On 8 October 2023 the FCA took over the regulation of ads for ‘qualifying cryptoassets’ – cryptoassets that are transferable and fungible, including cryptocurrencies and utility (fan) tokens – and introduced new rules. However, cryptoassets as a product remain unregulated. As of this date, complaints about misleading non-broadcast advertising for qualifying cryptoassets will be referred to the FCA for their consideration. The new rules do not cover cryptoassets that are non-fungible, such as Non-Fungible Tokens (NFTs), or Limited Payment Tokens that can only be redeemed with the issuer and used for the payments of specific goods and services, such as non-monetary customer loyalty points, and the ASA will continue to regulate all ads for these products.
Summary of Council decision:
Two in-app ads for Crypto.com, a payment and cryptocurrency trading platform:
a. The first ad, seen on 1 September 2021 in the Daily Mail app, included text which stated “Buy Bitcoin with credit card instantly.”

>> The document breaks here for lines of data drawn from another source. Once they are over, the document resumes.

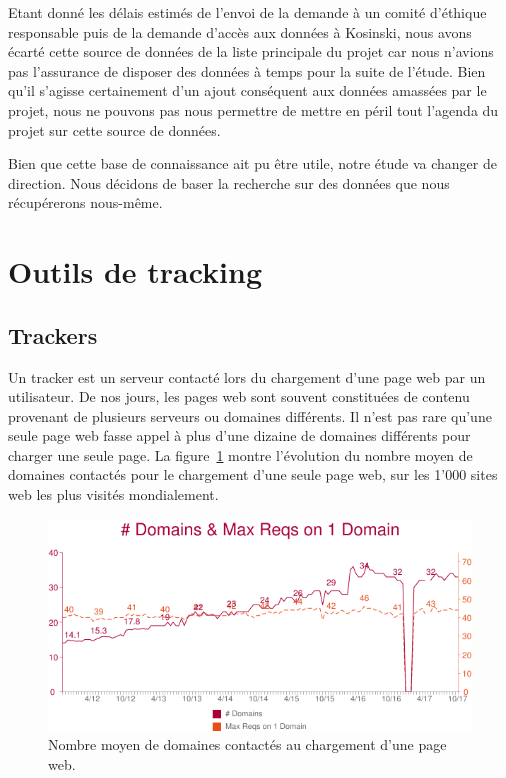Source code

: 		Etant donné les délais estimés de l'envoi de la demande à un comité d'éthique responsable puis de la demande d'accès aux données à Kosinski, nous avons écarté cette source de données de la liste principale du projet car nous n'avions pas l'assurance de disposer des données à temps pour la suite de l'étude. Bien qu'il s'agisse certainement d'un ajout conséquent aux données amassées par le projet, nous ne pouvons pas nous permettre de mettre en péril tout l'agenda du projet sur cette source de données.

		Bien que cette base de connaissance ait pu être utile, notre étude va changer de direction. Nous décidons de baser la recherche sur des données que nous récupérerons nous-même.

\section{Outils de tracking}

	\subsection{Trackers}

		Un tracker est un serveur contacté lors du chargement d'une page web par un utilisateur. De nos jours, les pages web sont souvent constituées de contenu provenant de plusieurs serveurs ou domaines différents. Il n'est pas rare qu'une seule page web fasse appel à plus d'une dizaine de domaines différents pour charger une seule page. La figure~\ref{a-nbdomains} montre l'évolution du nombre moyen de domaines contactés pour le chargement d'une seule page web, sur les 1'000 sites web les plus visités mondialement.

		\begin{figure}[h]
			\centering
			\includegraphics[width=1\textwidth]{images/analysis/nbdomains}
			\caption{Nombre moyen de domaines contactés au chargement d'une page web\cite{nbdomains}.}
			\label{a-nbdomains}
		\end{figure}

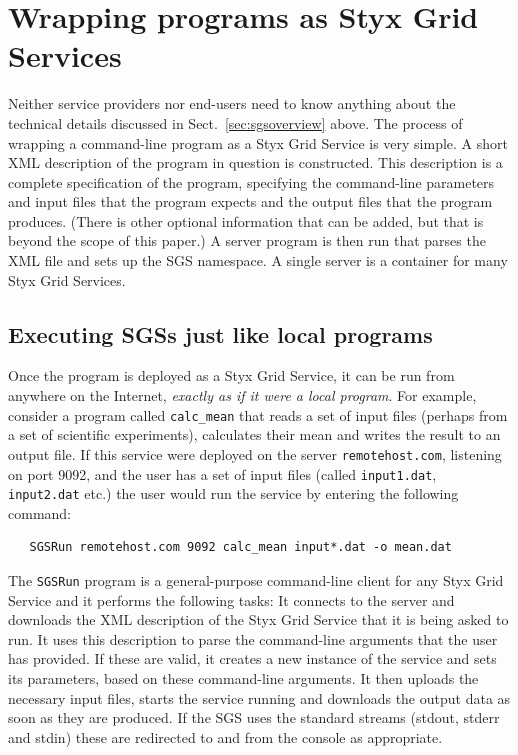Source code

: \documentclass{llncs}
\begin{document}
\section{Wrapping programs as Styx Grid Services}\label{sec:wrapping}
Neither service providers nor end-users need to know anything about the technical details discussed in Sect.~\ref{sec:sgsoverview} above.  The process of wrapping a command-line program as a Styx Grid Service is very simple.  A short XML description of the program in question is constructed.  This description is a complete specification of the program, specifying the command-line parameters and input files that the program expects and the output files that the program produces.  (There is other optional information that can be added, but that is beyond the scope of this paper.)  A server program is then run that parses the XML file and sets up the SGS namespace.  A single server is a container for many Styx Grid Services.

\subsection{Executing SGSs just like local programs}

Once the program is deployed as a Styx Grid Service, it can be run from anywhere on the Internet, {\em exactly as if it were a local program\/}.  For example, consider a program called {\tt calc\_mean} that reads a set of input files (perhaps from a set of scientific experiments), calculates their mean and writes the result to an output file.  If this service were deployed on the server {\tt remotehost.com}, listening on port 9092, and the user has a set of input files (called {\tt input1.dat}, {\tt input2.dat} etc.) the user would run the service by entering the following command:

\begin{verbatim}
   SGSRun remotehost.com 9092 calc_mean input*.dat -o mean.dat
\end{verbatim}

The {\tt SGSRun} program is a general-purpose command-line client for any Styx Grid Service and it performs the following tasks:  It connects to the server and downloads the XML description of the Styx Grid Service that it is being asked to run.  It uses this description to parse the command-line arguments that the user has provided.  If these are valid, it creates a new instance of the service and sets its parameters, based on these command-line arguments.  It then uploads the necessary input files, starts the service running and downloads the output data as soon as they are produced.  If the SGS uses the standard streams (stdout, stderr and stdin) these are redirected to and from the console as appropriate.
\end{document}
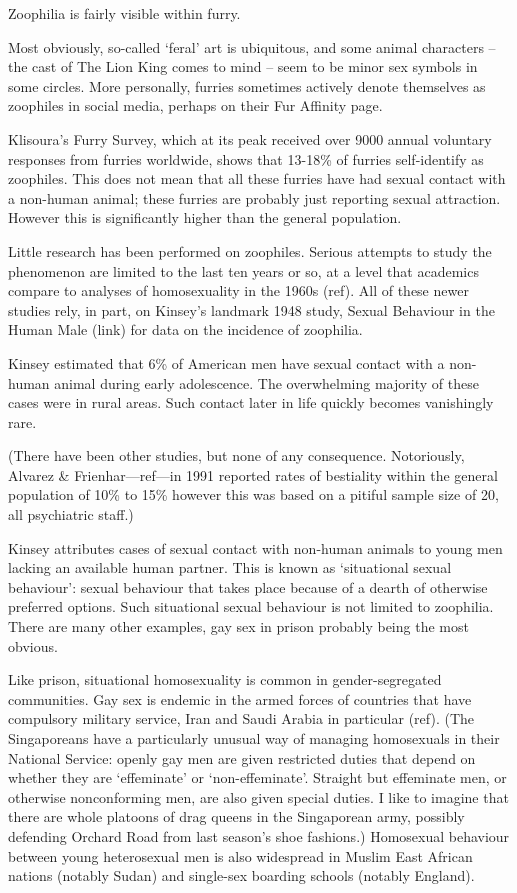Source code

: 
Zoophilia is fairly visible within furry.

Most obviously, so-called `feral' art is ubiquitous, and some animal characters -- the cast of The Lion King comes to mind -- seem to be minor sex symbols in some circles. More personally, furries sometimes actively denote themselves as zoophiles in social media, perhaps on their Fur Affinity page.

Klisoura's Furry Survey, which at its peak received over 9000 annual voluntary responses from furries worldwide, shows that 13-18\% of furries self-identify as zoophiles. This does not mean that all these furries have had sexual contact with a non-human animal; these furries are probably just reporting sexual attraction. However this is significantly higher than the general population.

Little research has been performed on zoophiles. Serious attempts to study the phenomenon are limited to the last ten years or so, at a level that academics compare to analyses of homosexuality in the 1960s (ref). All of these newer studies rely, in part, on Kinsey's landmark 1948 study, Sexual Behaviour in the Human Male (link) for data on the incidence of zoophilia.

Kinsey estimated that 6\% of American men have sexual contact with a non-human animal during early adolescence. The overwhelming majority of these cases were in rural areas. Such contact later in life quickly becomes vanishingly rare.

(There have been other studies, but none of any consequence. Notoriously, Alvarez \& Frienhar—ref—in 1991 reported rates of bestiality within the general population of 10\% to 15\% however this was based on a pitiful sample size of 20, all psychiatric staff.)

Kinsey attributes cases of sexual contact with non-human animals to young men lacking an available human partner. This is known as `situational sexual behaviour': sexual behaviour that takes place because of a dearth of otherwise preferred options. Such situational sexual behaviour is not limited to zoophilia. There are many other examples, gay sex in prison probably being the most obvious.

Like prison, situational homosexuality is common in gender-segregated communities. Gay sex is endemic in the armed forces of countries that have compulsory military service, Iran and Saudi Arabia in particular (ref). (The Singaporeans have a particularly unusual way of managing homosexuals in their National Service: openly gay men are given restricted duties that depend on whether they are `effeminate' or `non-effeminate'. Straight but effeminate men, or otherwise nonconforming men, are also given special duties. I like to imagine that there are whole platoons of drag queens in the Singaporean army, possibly defending Orchard Road from last season's shoe fashions.) Homosexual behaviour between young heterosexual men is also widespread in Muslim East African nations (notably Sudan) and single-sex boarding schools (notably England).

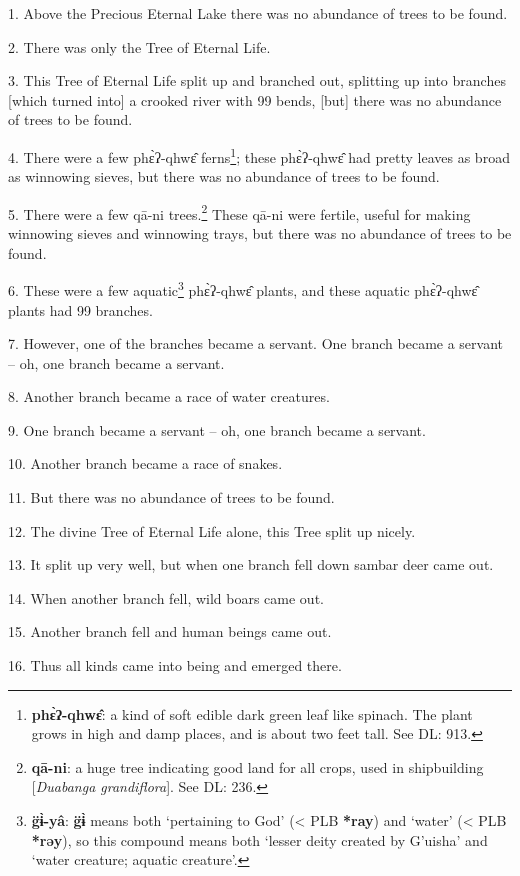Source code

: \setcounter{footnote}{0}

1. Above the Precious Eternal Lake there was no abundance of trees to be found.

2. There was only the Tree of Eternal Life.

3. This Tree of Eternal Life split up and branched out, splitting up into branches
[which turned into] a crooked river with 99 bends, [but] there was no abundance
of trees to be found.

4. There were a few phɛ̀ʔ-qhwɛ̂ ferns\footnote{\textbf{phɛ̀ʔ-qhwɛ̂}: a kind of soft edible dark green leaf like spinach. The plant grows in high and damp places, and is about two feet tall. See DL: 913.}; these phɛ̀ʔ-qhwɛ̂ had pretty
leaves as broad as winnowing sieves, but there was no abundance of trees to be
found.

5. There were a few qā-ni trees.\footnote{\textbf{qā-ni}: a huge tree indicating good land for all crops, used in shipbuilding [\textit{Duabanga grandiflora}]. See DL: 236.} These qā-ni were fertile, useful for making
winnowing sieves and winnowing trays, but there was no abundance of trees to be
found.

6. These were a few aquatic\footnote{\textbf{g̈ɨ̀-yâ}: \textbf{g̈ɨ̀} means both `pertaining to God' (< PLB \textbf{*ray}) and `water' (< PLB \textbf{*rəy}), so this compound means both `lesser deity created by G'uisha' and `water creature; aquatic creature'.} phɛ̀ʔ-qhwɛ̂ plants, and these aquatic phɛ̀ʔ-qhwɛ̂
plants had 99 branches.

7. However, one of the branches became a servant. One branch became a servant --
oh, one branch became a servant.

8. Another branch became a race of water creatures.

9. One branch became a servant -- oh, one branch became a servant.

10. Another branch became a race of snakes.

11. But there was no abundance of trees to be found.

12. The divine Tree of Eternal Life alone, this Tree split up nicely.

13. It split up very well, but when one branch fell down sambar deer came out.

14. When another branch fell, wild boars came out.

15. Another branch fell and human beings came out.

16. Thus all kinds came into being and emerged there.

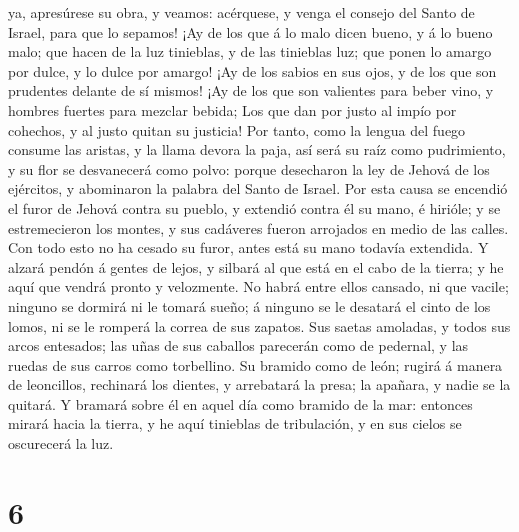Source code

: ya, apresúrese su obra, y veamos: acérquese, y venga el consejo del
Santo de Israel, para que lo sepamos!  ¡Ay de los que á
lo malo dicen bueno, y á lo bueno malo; que hacen de la luz tinieblas, y
de las tinieblas luz; que ponen lo amargo por dulce, y lo dulce por
amargo!  ¡Ay de los sabios en sus ojos, y de los que son
prudentes delante de sí mismos!  ¡Ay de los que son
valientes para beber vino, y hombres fuertes para mezclar bebida;
 Los que dan por justo al impío por cohechos, y al justo
quitan su justicia!  Por tanto, como la lengua del fuego
consume las aristas, y la llama devora la paja, así será su raíz como
pudrimiento, y su flor se desvanecerá como polvo: porque desecharon la
ley de Jehová de los ejércitos, y abominaron la palabra del Santo de
Israel.  Por esta causa se encendió el furor de Jehová
contra su pueblo, y extendió contra él su mano, é hirióle; y se
estremecieron los montes, y sus cadáveres fueron arrojados en medio de
las calles. Con todo esto no ha cesado su furor, antes está su mano
todavía extendida.  Y alzará pendón á gentes de lejos, y
silbará al que está en el cabo de la tierra; y he aquí que vendrá pronto
y velozmente.  No habrá entre ellos cansado, ni que
vacile; ninguno se dormirá ni le tomará sueño; á ninguno se le desatará
el cinto de los lomos, ni se le romperá la correa de sus zapatos.
 Sus saetas amoladas, y todos sus arcos entesados; las
uñas de sus caballos parecerán como de pedernal, y las ruedas de sus
carros como torbellino.  Su bramido como de león; rugirá
á manera de leoncillos, rechinará los dientes, y arrebatará la presa; la
apañara, y nadie se la quitará.  Y bramará sobre él en
aquel día como bramido de la mar: entonces mirará hacia la tierra, y he
aquí tinieblas de tribulación, y en sus cielos se oscurecerá la luz.

\hypertarget{section-5}{%
\section{6}\label{section-5}}

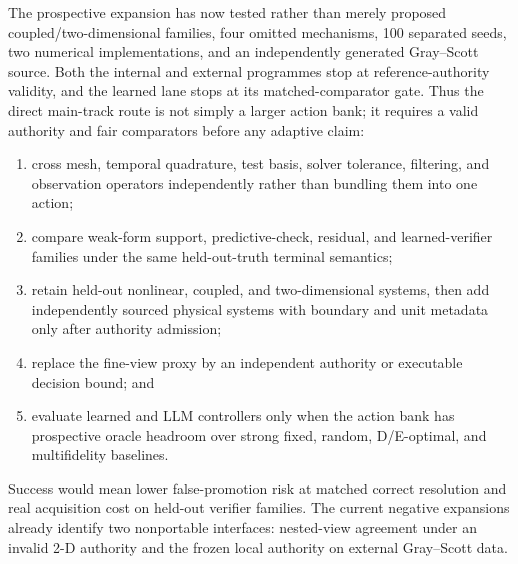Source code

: \documentclass{article}
\begin{document}
The prospective expansion has now tested rather than merely proposed coupled/two-dimensional
families, four omitted mechanisms, 100 separated seeds, two numerical implementations, and an
independently generated Gray--Scott source. Both the internal and external programmes stop at
reference-authority validity, and the learned lane stops at its matched-comparator gate. Thus the
direct main-track route is not simply a larger action bank; it requires a valid authority and fair
comparators before any adaptive claim:
\begin{enumerate}[leftmargin=*,nosep]
  \item cross mesh, temporal quadrature, test basis, solver tolerance, filtering, and observation
  operators independently rather than bundling them into one action;
  \item compare weak-form support, predictive-check, residual, and learned-verifier families under
  the same held-out-truth terminal semantics;
  \item retain held-out nonlinear, coupled, and two-dimensional systems, then add independently
  sourced physical systems with boundary and unit metadata only after authority admission;
  \item replace the fine-view proxy by an independent authority or executable decision bound; and
  \item evaluate learned and LLM controllers only when the action bank has prospective oracle
  headroom over strong fixed, random, D/E-optimal, and multifidelity baselines.
\end{enumerate}
Success would mean lower false-promotion risk at matched correct resolution and real acquisition
cost on held-out verifier families. The current negative expansions already identify two
nonportable interfaces: nested-view agreement under an invalid 2-D authority and the frozen local
authority on external Gray--Scott data.
\end{document}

b. The second ad, seen on 30 July 2021 in the Love Balls app, included text which stated “Earn up to 3.5% p.a”. The number in the text increased to “8.5%”.
The ASA challenged whether:
1. ads (a) and (b) were misleading because they failed to illustrate the risk of the investment;
2. ads (a) and (b), were irresponsible and took advantage of consumers’ inexperience or credulity;
3. ad (a) was misleading because it failed to make clear limitations to purchasing cryptocurrency with a credit card;
4. the claim “Earn up to 8.5%” in ad (b) was misleading because the basis for calculating the earning forecast had not been made clear; and
5. the claim “Earn up to 8.5%” in ad (b) was misleading and could be substantiated.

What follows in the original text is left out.